Ей пришлось выйти замуж, чтобы иметь возможность свободно перемещаться в европейской зоне. Опять вышла авантюра совершенно в духе Муры. Есть версия, что не обошлось без влияния Горького. Якобы именно он нашёл ей среди своих многочисленных знакомых молодого повесу, карточного мота. Будберг была его фамилия. Звали его почему-то Лай. Вероятно опять сокращение, от Ни-ко-Лай. Вот он-то и был настоящим бароном. Это было одной из причин, почему она не раздумывая согласилась. Аристократический титул наконец сбылся в её жизни. Вот только сам барон нужен был Муре, как рыбе поцелуй. Да и она для этого Лайки была не более чем способом раздобыть денег. Говорят, именно Горький заплатил его огромные карточные долги. Так она откупилась от молодого мужа суммой, достаточной на билет в одну латинскую страну, из которой люди без определённых занятий обычно назад не возвращались, слившись там с местным населением.

Баронесса Будберг – так теперь она называлась − самозабвенно разыгралась в аристократку. Отмечали, что даже голову держать она стала несколько иначе. «Госпожа баронесса, госпожа баронесса…» – лепетали теперь горничные и официантки, и друзья отмечали, что было это по отношению к ней более чем уместно. Иначе она стала смотреть, будто подбородок повыше подняла.
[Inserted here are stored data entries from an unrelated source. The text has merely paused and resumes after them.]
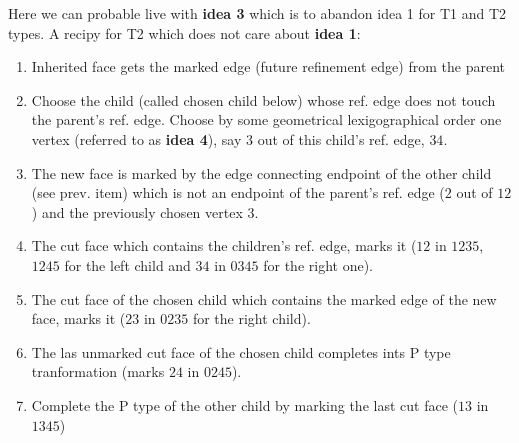 \documentclass[a4paper,12pt]{amsart}
\numberwithin{equation}{section}
\begin{document}
\begin{itemize}
		Here we can probable live with \textbf{idea 3} which is to abandon idea 1 for T1 and T2 types.
		A recipy for T2 which does not care about \textbf{idea 1}:
    	\begin{enumerate}
		\item Inherited face gets the marked edge (future refinement edge) from the parent
		\item Choose the child (called chosen child below) whose ref. edge does not touch the parent's ref. edge. Choose by some geometrical lexigographical order one vertex (referred to as \textbf{idea 4}), say $3$ out of this child's ref. edge, $34$.
		\item The new face is marked by the edge connecting endpoint of the other child (see prev. item) which is not an endpoint of the parent's ref. edge ($2$ out of $12$) and the previously chosen vertex $3$.
		\item The cut face which contains the children's ref. edge, marks it ($12$ in $1235$, $1245$ for the left child and $34$ in $0345$ for the right one).
		\item The cut face of the chosen child which contains the marked edge of the new face, marks it ($23$ in $0235$ for the right child).
		\item The las unmarked cut face of the chosen child completes ints P type tranformation (marks $24$ in $0245$).
		\item Complete the P type of the other child by marking the last cut face ($13$ in $1345$)
		\end{enumerate}
		
	
	

	  \begin{minipage}[]{0.4\textwidth}
	  \begin{center}
\end{center}
\end{minipage}
\end{itemize}
\end{document}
Иначе она теперь вертела в тонких пальцах костяной мундштук с папиросой. Она вообще-то давно переоделась из московских лохмотьев, благодаря секретарству у Горького обрела приличный вид европейской дамы. И эта дама теперь была с титулом. Она с ним не расставалась до самой смерти, так более никогда и не встретившись с самим бароном Будбергом, благополучно сгинувшим где-то на ранчо.
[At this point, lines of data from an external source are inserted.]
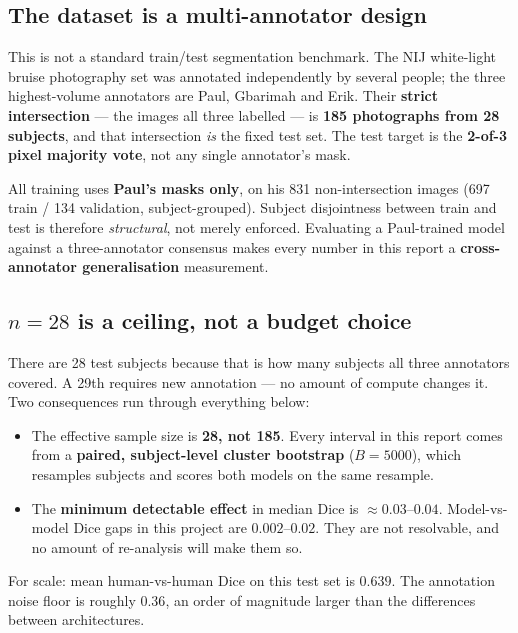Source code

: \documentclass[11pt]{article}
\begin{document}
\subsection{The dataset is a multi-annotator design}

This is not a standard train/test segmentation benchmark. The NIJ white-light bruise photography
set was annotated independently by several people; the three highest-volume annotators are Paul,
Gbarimah and Erik. Their \textbf{strict intersection} --- the images all three labelled --- is
\textbf{185 photographs from 28 subjects}, and that intersection \emph{is} the fixed test set. The
test target is the \textbf{2-of-3 pixel majority vote}, not any single annotator's mask.

All training uses \textbf{Paul's masks only}, on his 831 non-intersection images (697 train / 134
validation, subject-grouped). Subject disjointness between train and test is therefore
\emph{structural}, not merely enforced. Evaluating a Paul-trained model against a three-annotator
consensus makes every number in this report a \textbf{cross-annotator generalisation} measurement.

\subsection{$n=28$ is a ceiling, not a budget choice}

There are 28 test subjects because that is how many subjects all three annotators covered. A 29th
requires new annotation --- no amount of compute changes it. Two consequences run through
everything below:

\begin{itemize}[leftmargin=1.5em,itemsep=2pt]
  \item The effective sample size is \textbf{28, not 185}. Every interval in this report comes
        from a \textbf{paired, subject-level cluster bootstrap} ($B=5000$), which resamples
        subjects and scores both models on the same resample.
  \item The \textbf{minimum detectable effect} in median Dice is $\approx 0.03$--$0.04$.
        Model-vs-model Dice gaps in this project are $0.002$--$0.02$. They are not resolvable,
        and no amount of re-analysis will make them so.
\end{itemize}

For scale: mean human-vs-human Dice on this test set is $0.639$. The annotation noise floor is
roughly $0.36$, an order of magnitude larger than the differences between architectures.
\end{document}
Впрочем, версия с участием Горького в её последнем замужестве немного тускнеет в свете цитаты из письма поэту Ходасевичу, где Горький пишет: «Она стала ещё милее и по-прежнему всем интересуется. Превосходный человек. Хочет выйти замуж за некоего барона: мы все протестуем − пускай барон выбирает себе другую, а она − наша!» И очень вероятно, что Будберга подсуропил Муре совсем не Горький, а эстонский адвокат Розенталь, который вытаскивал её из эстонского уже застенка. Когда Мура проникла в Эстонию без визы, её там мгновенно заключили под стражу, уже как шпионку НКВД. Официальный защитник, выбранный ею из списка незнакомых фамилий, оказался не промах. Фиктивный брак спас Марию Игнатьевну от множества неприятностей, включая высылку из страны. С детьми она наконец-таки встретилась, все живы-здоровы, разве что не узнали мамочку. 
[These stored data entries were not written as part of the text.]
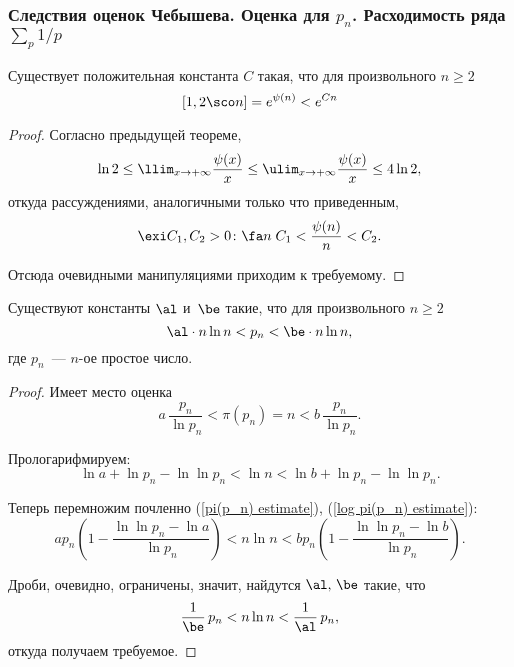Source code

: \subsubsection{Следствия оценок Чебышева. Оценка для $p_n$. Расходимость ряда $\displaystyle \sum_p 1/p$}

\begin{imp}
  Существует положительная константа $C$ такая, что для произвольного $n\ge2$
  $$
    [1,2\sco n]=e^{\psi(n)}<e^{Cn}
  $$
\end{imp}
\begin{proof}
  Согласно предыдущей теореме,
  $$
    \ln{2}\le\llim_{x\rightarrow+\infty}\frac{\psi(x)}{x}\le\ulim_{x\rightarrow+\infty}\frac{\psi(x)}{x}\le4\ln{2},
  $$
  откуда рассуждениями, аналогичными только что приведенным,
  $$
    \exi C_1,C_2>0\colon \fa n\;C_1<\frac{\psi(n)}{n}<C_2.
  $$

  Отсюда очевидными манипуляциями приходим к требуемому.
\end{proof}

\begin{imp}
  Существуют константы $\al$ и~$\be$ такие, что для произвольного $n\ge2$
  $$
    \al\cdot n\ln{n}<p_n<\be\cdot n\ln{n},
  $$
  где $p_n$~— $n$-ое простое число.
\end{imp}
\begin{proof} Имеет место оценка
  \begin{equation}
    \label{pi(p_n) estimate}
    a\,\frac{p_n}{\ln{p_n}}<\pi(p_n)=n<b\,\frac{p_n}{\ln{p_n}}.
  \end{equation}

  Прологарифмируем:
  \begin{equation}
    \label{log pi(p_n) estimate}
    \ln{a}+\ln{p_n}-\ln{\ln{p_n}}<\ln{n}<\ln{b}+\ln{p_n}-\ln{\ln{p_n}}.
  \end{equation}

  Теперь перемножим почленно (\ref{pi(p_n) estimate}), (\ref{log pi(p_n) estimate}):
  $$
    ap_n\left(1-\frac{\ln{\ln{p_n}}-\ln{a}}{\ln{p_n}}\right)<n\ln{n}<bp_n\left(1-\frac{\ln{\ln{p_n}}-\ln{b}}{\ln{p_n}}\right).
  $$

  Дроби, очевидно, ограничены, значит, найдутся $\al,\,\be$ такие, что
  $$
    \frac{1}{\be}\,p_n<n\ln{n}<\frac{1}{\al}\,p_n,
  $$
  откуда получаем требуемое.
\end{proof}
И вот ещё известно, что там, в Эстонии, она встречалась с новым своим обожателем – писателем Гербертом Уэллсом, приезжавшим туда к ней по делу срочно. Можно было сказать, что никакого Уэллса там не было, но детишки запомнили высокого полного джентльмена, игравшего с ними на лужайке в парке. Уэллс был тем, кто занял место в её мыслях наравне с Горьким и детьми. И если по истинной страсти она любила только одного Локкарта, то в остальном её сердце практически не имело границ. Оно вмещало их всех, не порознь, а одновременно. Это бывает, говорят – большое сердце. Если прибавить к этому отсутствие комплексов, в том значении, в каком это говорится о морали в отношениях полов, то получается шпионка высшей категории. Уезжая от Горького к детям, она выглядела крайне подозрительно – куда, зачем? Уезжая от мужа в Петербург, опять не могла дать твёрдого ответа – с какой целью, вечно жмурилась, ничего не объясняя. Уже в Европе, встречаясь с Локкартом, была вынуждена врать и Горькому, и Уэллсу. Поневоле подумаешь – шпионка. Говорила ли она кому-нибудь правду? Берберова была уверена, что правдивые глаза оленёнка, которые заглядывали прямо в душу собеседнику, – гарантия подлинности её откровений. Но литераторше Васильевой, с которой она в Лондоне выпивала уже в старости, Мура сообщила, что наврала Берберовой с три короба, а та, дурочка, и поверила.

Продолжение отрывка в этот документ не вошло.